Could Prop 26 present a serious hurdle in carrying out AB 32?
“It’s fair to say that that question is up in the air,” said study co-author Cara Horowitz, who directs UCLA Law School’s Emmett Center on Climate Change and the Environment.
Horowitz says Prop 26 specifically applies to fees that were imposed by the legislature, retroactive to Jan. 1, 2010. AB 32, which was adopted by the legislature in 2006, allows an administrative body, the California Air Resources Board (CARB) to adopt fees as a part of implementing the law. The question, Horowitz says, is whether the fees adopted going forward by an administrative body (CARB) apply under Prop 26.
CARB spokesperson Stanley Young provided the following statement by Mary Nichols, chairwoman of the state Air Resources Board: "Proposition 26 does not impair the AB32 scoping plan adopted in 2008 or any regulations developed under that plan."
Responding to reporters' questions on the matter, however, Nichols said issues could still arise on a case-by-case basis, according to the San Francisco Chronicle.
Environmental advocates expect court challenges to define the boundaries of Prop 26.

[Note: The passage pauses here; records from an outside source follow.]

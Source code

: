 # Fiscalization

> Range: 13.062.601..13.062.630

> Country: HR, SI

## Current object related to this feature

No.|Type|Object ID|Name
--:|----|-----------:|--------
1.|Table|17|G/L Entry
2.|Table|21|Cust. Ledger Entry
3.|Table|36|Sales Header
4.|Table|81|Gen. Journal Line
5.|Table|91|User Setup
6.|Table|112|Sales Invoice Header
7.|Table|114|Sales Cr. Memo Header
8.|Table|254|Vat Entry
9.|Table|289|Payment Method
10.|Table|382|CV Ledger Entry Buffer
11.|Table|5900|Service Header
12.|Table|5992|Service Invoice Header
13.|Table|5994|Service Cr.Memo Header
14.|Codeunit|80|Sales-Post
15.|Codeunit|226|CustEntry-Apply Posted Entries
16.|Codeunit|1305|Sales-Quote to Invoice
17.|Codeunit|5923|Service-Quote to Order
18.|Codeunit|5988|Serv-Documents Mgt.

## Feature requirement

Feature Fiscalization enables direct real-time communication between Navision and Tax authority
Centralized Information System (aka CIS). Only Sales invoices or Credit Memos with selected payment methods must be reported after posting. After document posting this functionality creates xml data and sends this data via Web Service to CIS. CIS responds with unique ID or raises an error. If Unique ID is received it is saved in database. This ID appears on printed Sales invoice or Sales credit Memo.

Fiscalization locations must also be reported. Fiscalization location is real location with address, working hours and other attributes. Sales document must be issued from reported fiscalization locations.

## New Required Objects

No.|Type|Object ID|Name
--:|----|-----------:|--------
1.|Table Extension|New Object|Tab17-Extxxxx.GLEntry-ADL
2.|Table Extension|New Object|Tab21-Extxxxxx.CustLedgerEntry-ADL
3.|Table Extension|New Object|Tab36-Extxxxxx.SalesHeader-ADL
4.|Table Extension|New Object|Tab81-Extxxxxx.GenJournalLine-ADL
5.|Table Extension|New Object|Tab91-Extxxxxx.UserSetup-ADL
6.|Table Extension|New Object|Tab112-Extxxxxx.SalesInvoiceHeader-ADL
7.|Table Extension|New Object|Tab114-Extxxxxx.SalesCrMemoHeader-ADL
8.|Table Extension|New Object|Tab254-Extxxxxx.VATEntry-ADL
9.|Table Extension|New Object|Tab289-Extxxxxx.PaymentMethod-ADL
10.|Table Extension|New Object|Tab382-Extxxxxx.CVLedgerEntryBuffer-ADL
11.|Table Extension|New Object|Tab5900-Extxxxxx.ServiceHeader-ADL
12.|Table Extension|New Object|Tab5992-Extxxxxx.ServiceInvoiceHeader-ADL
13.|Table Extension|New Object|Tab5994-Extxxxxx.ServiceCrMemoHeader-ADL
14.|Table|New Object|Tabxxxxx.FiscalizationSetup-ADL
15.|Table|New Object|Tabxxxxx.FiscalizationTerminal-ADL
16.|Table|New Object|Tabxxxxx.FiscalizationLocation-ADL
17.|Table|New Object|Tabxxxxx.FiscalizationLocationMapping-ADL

“There will be a lot of litigation about the definition of a fee,” said Pamela King Palitz, a staff attorney for Environment California. “The new attorney general — whether it’s Harris or Cooley — will be asked to do a lot of interpretation over what is a fee? There could be endless legal challenges on this that could slow down all kinds of processes of government.”
Bill Allayaud, California director of governmental affairs for the Environmental Working Group, says Prop 26 transforms some fees into taxes, by requiring a higher threshold to pass in the legislature. The greatest impact, he says, will be on regulatory fees that state and local agencies impose on polluters to mitigate environmental and health impacts. He said voters rejected a similar initiative (Prop. 37) in 2000.
The two biggest funders of Prop 26 were Chevron and the California Chamber of Commerce, which poured millions into the initiative.
Prop 26’s impact on AB 32 is murky at present and may need to be sorted out in court, but UCLA Law School’s Horowitz says there are better examples of how Porp 26 could hinder environment and health programs in the state.
As an example, Horowitz points to a fund that would help clean up coastal oil spills, an issue that gained more urgency after the BP oil disaster in the Gulf. This year, California’s legislators sought to beef up the fund, which Horowitz described as “on the brink of bankruptcy,” by increasing the fee on every barrel of oil offloaded at terminals in the state by one cent to six cents a barrel. The legislature passed the increased fee, which would have generated about $6 million, by a majority vote, but it was vetoed by the governor.
In future years, she says, it will be tougher to increase the fee to bolster the oil spill prevention fund to keep up with inflation. In a similar way, it will be harder to charge oil companies for pollution.
“There’s a reason way, the yes campaign came up with a lot of oil company funders,” Horowitz said.
Ngoc Nguyen is Environment Editor for New America Media.